Os Kubasik contataram a família Yozgat, que não queria se calar a respeito do assassinato de seu filho. Associações em Kassel organizaram uma passeata intitulada "Não ao décimo assassinato", em maio de 2006, que reuniu cerca de duas mil pessoas. Lá, Gamze conheceu Semiya Simsek e elas se tornaram amigas. Na época Semiya disse: "Seu pai não precisava ter morrido".           

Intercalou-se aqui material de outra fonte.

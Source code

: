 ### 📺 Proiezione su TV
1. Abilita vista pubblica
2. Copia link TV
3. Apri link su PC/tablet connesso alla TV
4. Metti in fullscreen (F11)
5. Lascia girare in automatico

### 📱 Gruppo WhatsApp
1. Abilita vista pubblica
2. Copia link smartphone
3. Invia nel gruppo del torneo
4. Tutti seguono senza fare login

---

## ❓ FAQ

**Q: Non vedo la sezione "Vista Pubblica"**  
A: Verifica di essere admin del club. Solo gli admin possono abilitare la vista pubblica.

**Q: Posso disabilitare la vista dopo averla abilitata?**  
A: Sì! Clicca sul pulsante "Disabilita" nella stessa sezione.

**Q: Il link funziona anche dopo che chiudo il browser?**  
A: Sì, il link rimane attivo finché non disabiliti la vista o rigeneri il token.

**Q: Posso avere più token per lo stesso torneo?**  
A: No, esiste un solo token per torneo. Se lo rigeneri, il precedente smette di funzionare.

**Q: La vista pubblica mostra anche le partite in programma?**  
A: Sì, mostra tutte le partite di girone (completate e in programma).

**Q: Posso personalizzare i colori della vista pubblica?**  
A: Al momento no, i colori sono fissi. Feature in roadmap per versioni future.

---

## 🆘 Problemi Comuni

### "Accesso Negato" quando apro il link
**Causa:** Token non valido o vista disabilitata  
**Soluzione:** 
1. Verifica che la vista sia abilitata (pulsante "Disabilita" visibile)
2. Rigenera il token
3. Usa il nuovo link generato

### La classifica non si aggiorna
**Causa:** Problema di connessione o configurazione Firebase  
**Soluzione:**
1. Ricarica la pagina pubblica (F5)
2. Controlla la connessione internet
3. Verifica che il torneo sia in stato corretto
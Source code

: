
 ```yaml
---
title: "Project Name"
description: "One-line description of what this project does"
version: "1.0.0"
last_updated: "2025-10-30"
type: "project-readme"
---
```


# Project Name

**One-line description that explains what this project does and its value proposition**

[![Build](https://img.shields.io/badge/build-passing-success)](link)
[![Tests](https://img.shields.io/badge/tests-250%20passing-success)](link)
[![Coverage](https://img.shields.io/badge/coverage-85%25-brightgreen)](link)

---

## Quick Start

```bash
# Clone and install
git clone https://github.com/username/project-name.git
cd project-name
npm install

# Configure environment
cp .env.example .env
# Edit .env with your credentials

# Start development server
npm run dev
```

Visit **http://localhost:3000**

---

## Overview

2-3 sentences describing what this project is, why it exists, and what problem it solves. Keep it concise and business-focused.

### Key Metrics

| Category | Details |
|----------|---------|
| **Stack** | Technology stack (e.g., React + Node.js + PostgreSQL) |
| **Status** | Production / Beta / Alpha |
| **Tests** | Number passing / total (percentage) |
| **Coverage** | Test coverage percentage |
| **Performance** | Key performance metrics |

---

Neonazi Mord an Kioskbesitzer in Dortmund 2006
Policiais na cena do crime em Dortmund, em 4 de abril de 2006Foto: picture-alliance/dpa

Em novembro de 2011, Gamze recebeu uma ligação de uma amiga, que dizia ter visto na televisão que haviam encontrado as pessoas que mataram seu pai, mas que elas estavam provavelmente mortas. Gamze tentou avisar sua mãe, mas ela chorava tão nervosamente que teve que se acalmar antes de conseguir falar.

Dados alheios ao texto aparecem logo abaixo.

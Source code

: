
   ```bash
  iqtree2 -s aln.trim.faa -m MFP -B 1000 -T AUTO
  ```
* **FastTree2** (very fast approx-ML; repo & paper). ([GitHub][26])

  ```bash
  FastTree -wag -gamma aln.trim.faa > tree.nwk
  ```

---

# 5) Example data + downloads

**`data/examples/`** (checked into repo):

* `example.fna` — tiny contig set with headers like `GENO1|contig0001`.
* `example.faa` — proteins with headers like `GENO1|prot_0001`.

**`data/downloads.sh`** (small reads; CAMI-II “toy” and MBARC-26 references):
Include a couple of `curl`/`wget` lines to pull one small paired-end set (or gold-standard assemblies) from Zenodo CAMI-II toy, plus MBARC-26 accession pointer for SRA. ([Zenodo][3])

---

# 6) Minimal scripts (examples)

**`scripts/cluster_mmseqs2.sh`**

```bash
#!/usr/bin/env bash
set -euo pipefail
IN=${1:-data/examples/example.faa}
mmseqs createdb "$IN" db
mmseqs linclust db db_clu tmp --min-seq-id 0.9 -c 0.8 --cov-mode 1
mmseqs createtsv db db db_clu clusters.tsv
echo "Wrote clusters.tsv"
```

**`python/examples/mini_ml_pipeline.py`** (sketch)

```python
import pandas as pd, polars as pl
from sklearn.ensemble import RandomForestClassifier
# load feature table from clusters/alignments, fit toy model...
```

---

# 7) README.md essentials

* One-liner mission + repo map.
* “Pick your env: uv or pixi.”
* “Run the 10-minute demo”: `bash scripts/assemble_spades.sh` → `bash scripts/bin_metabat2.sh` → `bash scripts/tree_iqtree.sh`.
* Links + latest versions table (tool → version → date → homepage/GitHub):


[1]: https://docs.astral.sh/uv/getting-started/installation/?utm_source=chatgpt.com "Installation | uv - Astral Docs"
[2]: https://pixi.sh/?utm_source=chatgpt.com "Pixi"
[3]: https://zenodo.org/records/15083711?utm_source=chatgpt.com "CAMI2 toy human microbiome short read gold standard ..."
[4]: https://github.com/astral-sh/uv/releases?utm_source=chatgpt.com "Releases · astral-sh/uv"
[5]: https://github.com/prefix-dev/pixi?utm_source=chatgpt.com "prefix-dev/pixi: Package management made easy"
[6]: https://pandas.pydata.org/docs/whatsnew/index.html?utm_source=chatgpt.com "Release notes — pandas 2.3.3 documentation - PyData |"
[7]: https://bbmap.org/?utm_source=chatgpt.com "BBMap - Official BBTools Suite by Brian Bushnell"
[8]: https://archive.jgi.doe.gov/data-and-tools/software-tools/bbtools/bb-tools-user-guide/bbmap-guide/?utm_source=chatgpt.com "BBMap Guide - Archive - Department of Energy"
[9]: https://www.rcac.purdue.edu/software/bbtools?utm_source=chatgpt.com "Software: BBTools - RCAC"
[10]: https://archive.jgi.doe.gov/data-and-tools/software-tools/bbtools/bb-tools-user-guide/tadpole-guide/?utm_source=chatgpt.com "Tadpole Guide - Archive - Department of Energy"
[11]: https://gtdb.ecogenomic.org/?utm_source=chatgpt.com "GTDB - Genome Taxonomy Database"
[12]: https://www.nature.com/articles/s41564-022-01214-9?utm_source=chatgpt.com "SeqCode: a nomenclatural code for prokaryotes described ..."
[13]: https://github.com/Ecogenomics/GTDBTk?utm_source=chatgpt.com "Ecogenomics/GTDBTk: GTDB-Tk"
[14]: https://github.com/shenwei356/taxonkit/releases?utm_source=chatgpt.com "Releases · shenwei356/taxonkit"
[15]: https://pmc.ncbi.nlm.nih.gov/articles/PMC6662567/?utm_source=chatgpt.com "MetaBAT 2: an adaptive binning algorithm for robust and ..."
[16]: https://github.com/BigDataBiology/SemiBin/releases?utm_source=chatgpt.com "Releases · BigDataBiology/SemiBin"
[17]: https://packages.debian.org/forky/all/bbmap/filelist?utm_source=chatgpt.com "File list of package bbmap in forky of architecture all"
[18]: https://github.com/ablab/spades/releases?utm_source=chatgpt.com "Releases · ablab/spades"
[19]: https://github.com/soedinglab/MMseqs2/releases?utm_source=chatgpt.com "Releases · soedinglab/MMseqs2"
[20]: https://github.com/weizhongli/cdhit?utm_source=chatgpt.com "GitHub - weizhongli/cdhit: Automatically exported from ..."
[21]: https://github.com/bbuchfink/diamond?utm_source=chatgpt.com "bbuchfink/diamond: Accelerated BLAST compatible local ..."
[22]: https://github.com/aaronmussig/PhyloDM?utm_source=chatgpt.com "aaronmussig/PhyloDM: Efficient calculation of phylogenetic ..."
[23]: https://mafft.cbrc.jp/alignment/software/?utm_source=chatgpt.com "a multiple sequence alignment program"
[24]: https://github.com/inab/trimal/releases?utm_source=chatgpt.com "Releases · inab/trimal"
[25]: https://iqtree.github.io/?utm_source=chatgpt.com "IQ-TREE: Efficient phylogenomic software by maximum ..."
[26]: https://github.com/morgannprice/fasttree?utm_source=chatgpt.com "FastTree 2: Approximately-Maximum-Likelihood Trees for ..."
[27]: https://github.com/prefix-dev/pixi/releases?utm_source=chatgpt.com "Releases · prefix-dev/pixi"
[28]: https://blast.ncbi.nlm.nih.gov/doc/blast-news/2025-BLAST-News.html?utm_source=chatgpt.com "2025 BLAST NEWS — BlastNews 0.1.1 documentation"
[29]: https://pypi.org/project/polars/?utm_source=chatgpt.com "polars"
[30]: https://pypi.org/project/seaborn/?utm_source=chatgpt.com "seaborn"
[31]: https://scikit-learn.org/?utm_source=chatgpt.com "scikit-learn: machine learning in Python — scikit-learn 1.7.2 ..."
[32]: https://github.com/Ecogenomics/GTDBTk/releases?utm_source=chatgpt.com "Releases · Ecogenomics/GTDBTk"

Só então, ela percebeu o fardo que havia carregado todos esses anos. Ela ficou aliviada que os rumores envolvendo seu pai haviam sido esclarecidos. Embora ela suspeitasse que extremistas de direita houvessem assassinado seu pai, ficou chocada quando constatou que pessoas poderiam ser realmente mortas "simplesmente por terem cabelo preto, uma aparência diferente ou outra religião".

"O quão seguros estamos neste país?"

Gamze ficou chocada e com raiva pelos erros ocorridos durante a investigação e com o Departamento Federal de Proteção da Constituição, o órgão de investigação do Estado alemão encarregado de vigiar pessoas suspeitas de atentar contra a democracia. A destruição de importantes provas foi apenas um dos erros. Ela não consegue entender como algo assim pôde acontecer, já que Merkel havia garantido, em Berlim, que tudo seria feito para a resolução dos assassinatos. Como membro da família de uma vítima, ela se pergunta: "o quão seguros estamos neste país?".

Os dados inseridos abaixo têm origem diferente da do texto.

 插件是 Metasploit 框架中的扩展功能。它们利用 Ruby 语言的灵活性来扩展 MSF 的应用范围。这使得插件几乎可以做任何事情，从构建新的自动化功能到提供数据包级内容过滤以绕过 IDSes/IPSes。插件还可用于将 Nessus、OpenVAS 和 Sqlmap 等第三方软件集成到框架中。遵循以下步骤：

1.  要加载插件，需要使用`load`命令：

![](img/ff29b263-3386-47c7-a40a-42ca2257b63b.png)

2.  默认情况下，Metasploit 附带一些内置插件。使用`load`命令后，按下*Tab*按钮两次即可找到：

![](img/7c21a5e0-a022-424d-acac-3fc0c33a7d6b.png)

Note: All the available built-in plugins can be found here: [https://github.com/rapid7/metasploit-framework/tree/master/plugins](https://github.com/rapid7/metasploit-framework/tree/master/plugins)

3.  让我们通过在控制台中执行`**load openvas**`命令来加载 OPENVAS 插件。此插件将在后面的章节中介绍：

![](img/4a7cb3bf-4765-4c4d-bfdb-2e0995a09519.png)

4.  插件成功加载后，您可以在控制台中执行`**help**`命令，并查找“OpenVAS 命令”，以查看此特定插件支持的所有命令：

Gamze Kubasik Tochter des NSU Mordopfers Mehmet Kubasik
Gamze Kubasik quer justiçaFoto: DW/A. Grunau

Mesmo sabendo que o julgamento ainda pode deixar questões não respondidas, ela e seu advogado querem lutar pela verdade e justiça. Ela quer o apoio de Merkel e do presidente alemão Joachim Gauck. O fato de o tribunal em Munique ser muito pequeno para acomodar todos os jornalistas e interessados no caso dá a ela a impressão "que as pessoas querem tirar a importância do julgamento".

Após seu casamento, Gamze viveu por seis meses na Turquia com o marido, mas eles decidiram voltar. "A Alemanha é minha casa", disse ela, "eu sou alemã e não vou deixar as pessoas tirarem isso de mim ou da minha família. Esse país pertence a todos nós e não aos neonazistas".